Renewing The Church. Forget About It!

Here goes a very short article.  I’m speed reading yet another book about renewing the church by a respected author with his heart and pen in the right place.  It’s all good advice, and very well intended.  If pastors and parish administrators paid any attention to it, they would probably reap the benefits, but, of course, they won’t.
I think we ought to dump all of it, and just get on with the business of proclaiming the gospel day by day.  Everyone who enters the church door should be told about God in Christ Jesus as if they had never heard of him before.  Those who are new to their faith should be introduced to it in simple but not unsophisticated terms.  Those who are further along should find their education about Christianity, and their development as disciples, advanced step by step. That’s it.  Amen!
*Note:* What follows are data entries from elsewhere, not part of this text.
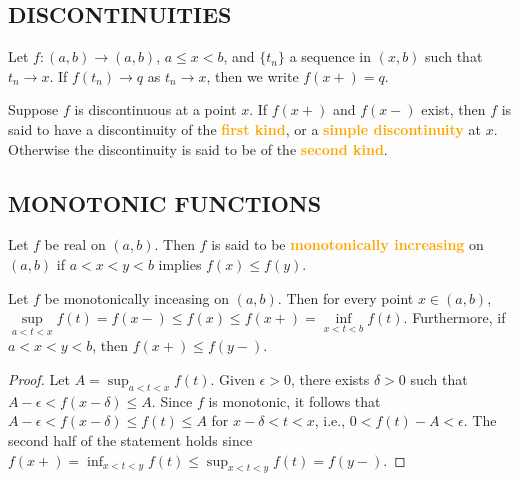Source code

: \subsection{DISCONTINUITIES}

\begin{definition}
Let $f:(a,b)\to (a,b)$, $a\leq x<b$, and $\{t_n\}$ a sequence in $(x,b)$ such that $t_n\to x$. If $f(t_n)\to q$ as $t_n\to x$, then we write $f(x+)=q$. 
\end{definition}

\begin{definition}
Suppose $f$ is discontinuous at a point $x$. If $f(x+)$ and $f(x-)$ exist, then $f$ is said to have a discontinuity of the \textbf{\textcolor{orange}{first kind}}, or a \textbf{\textcolor{orange}{simple discontinuity}} at $x$. Otherwise the discontinuity is said to be of the \textbf{\textcolor{orange}{second kind}}.
\end{definition}

\subsection{MONOTONIC FUNCTIONS}
\begin{definition}
Let $f$ be real on $(a,b)$. Then $f$ is said to be \textbf{\textcolor{orange}{monotonically increasing}} on $(a,b)$ if $a<x<y<b$ implies $f(x)\leq f(y)$.
\end{definition}

\begin{theorem}
Let $f$ be monotonically inceasing on $(a,b)$. Then for every point $x\in (a,b)$, $\sup\limits_{a<t<x}f(t)=f(x-)\leq f(x)\leq f(x+)=\inf\limits_{x<t<b}f(t)$. Furthermore, if $a<x<y<b$, then $f(x+)\leq f(y-)$.
\end{theorem}
\begin{proof}
Let $A=\sup_{a<t<x}f(t)$. Given $\epsilon>0$, there exists $\delta>0$ such that $A-\epsilon<f(x-\delta)\leq A$. Since $f$ is monotonic, it follows that $A-\epsilon<f(x-\delta)\leq f(t)\leq A$ for $x-\delta<t<x$, i.e., $0<f(t)-A<\epsilon$. The second half of the statement holds since $f(x+) = \inf_{x<t<y}f(t)\leq \sup_{x<t<y}f(t)=f(y-)$.
\end{proof}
Forget about most everything else.  Focus on that.  There is one caveat.  Be loyal to your tradition.  I am an Episcopalian, a little on the high church side.  It’s important to me that I proclaim, without apology, the gospel within the context of our Anglican tradition.  
That can be a problem if people in the congregation don’t know what the denomination stands for, and what it stands for counts.  It’s important.  Some years ago we had a few active members in a congregation I served who were determined to make it into a conservative evangelical place.  Why?  I never knew, but it was wrong.  It’s not that we have only one way of doing things.  Here and there we Episcopalians tolerate congregations that enjoy living in the make believe world of medieval Salisbury England, and that’s OK as long as they keep it to themselves.  Others are so self righteously open minded that it’s hard to know what their theology is, and that’s OK too in its own place and time.  What keeps it together is the center that wobbles around Virginia Seminary Protestantism and General Seminary Catholicism, both firmly rooted in Anglican tradition.  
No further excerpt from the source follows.